▸ Exercise
Omit all pictures. Reproduce exactly the lines from the first line of the records below through the line with "### src_code".

▸ Source records
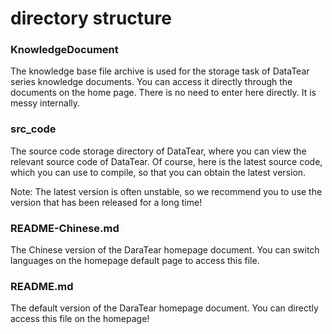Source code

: # directory structure
### KnowledgeDocument
The knowledge base file archive is used for the storage task of DataTear series knowledge documents. You can access it directly through the documents on the home page. There is no need to enter here directly. It is messy internally.

### src_code
The source code storage directory of DataTear, where you can view the relevant source code of DataTear. Of course, here is the latest source code, which you can use to compile, so that you can obtain the latest version.

Note: The latest version is often unstable, so we recommend you to use the version that has been released for a long time!

### README-Chinese.md
The Chinese version of the DaraTear homepage document. You can switch languages on the homepage default page to access this file.

### README.md
The default version of the DaraTear homepage document. You can directly access this file on the homepage!
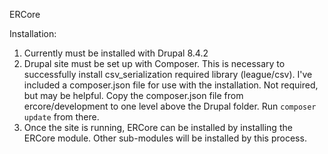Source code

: ERCore

Installation:
1. Currently must be installed with Drupal 8.4.2
2. Drupal site must be set up with Composer. This is necessary to successfully
   install csv_serialization required library (league/csv). I've included a
   composer.json file for use with the installation. Not required, but may be
   helpful. Copy the composer.json file from ercore/development to one level 
   above the Drupal folder. Run `composer update` from there. 
3. Once the site is running, ERCore can be installed by installing the ERCore
   module. Other sub-modules will be installed by this process.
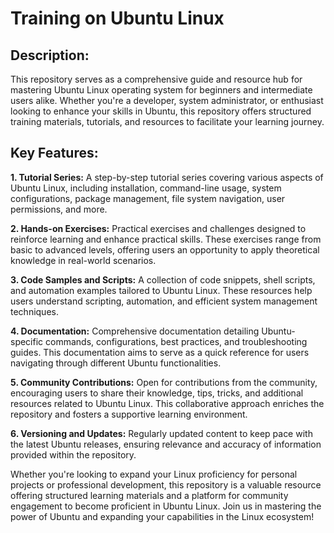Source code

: # Training on Ubuntu Linux

## Description:
This repository serves as a comprehensive guide and resource hub for mastering Ubuntu Linux operating system for beginners and intermediate users alike. Whether you're a developer, system administrator, or enthusiast looking to enhance your skills in Ubuntu, this repository offers structured training materials, tutorials, and resources to facilitate your learning journey.

## Key Features:
**1. Tutorial Series:**
   A step-by-step tutorial series covering various aspects of Ubuntu Linux, including installation, command-line usage, system configurations, package management, file system navigation, user permissions, and more.

**2. Hands-on Exercises:**
   Practical exercises and challenges designed to reinforce learning and enhance practical skills. These exercises range from basic to advanced levels, offering users an opportunity to apply theoretical knowledge in real-world scenarios.

**3. Code Samples and Scripts:**
   A collection of code snippets, shell scripts, and automation examples tailored to Ubuntu Linux. These resources help users understand scripting, automation, and efficient system management techniques.

**4. Documentation:**
   Comprehensive documentation detailing Ubuntu-specific commands, configurations, best practices, and troubleshooting guides. This documentation aims to serve as a quick reference for users navigating through different Ubuntu functionalities.

**5. Community Contributions:**
   Open for contributions from the community, encouraging users to share their knowledge, tips, tricks, and additional resources related to Ubuntu Linux. This collaborative approach enriches the repository and fosters a supportive learning environment.

**6. Versioning and Updates:**
    Regularly updated content to keep pace with the latest Ubuntu releases, ensuring relevance and accuracy of information provided within the repository.

Whether you're looking to expand your Linux proficiency for personal projects or professional development, this repository is a valuable resource offering structured learning materials and a platform for community engagement to become proficient in Ubuntu Linux. Join us in mastering the power of Ubuntu and expanding your capabilities in the Linux ecosystem!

▸ Answer space
Source code

: # directory structure
### KnowledgeDocument
The knowledge base file archive is used for the storage task of DataTear series knowledge documents. You can access it directly through the documents on the home page. There is no need to enter here directly. It is messy internally.

### src_code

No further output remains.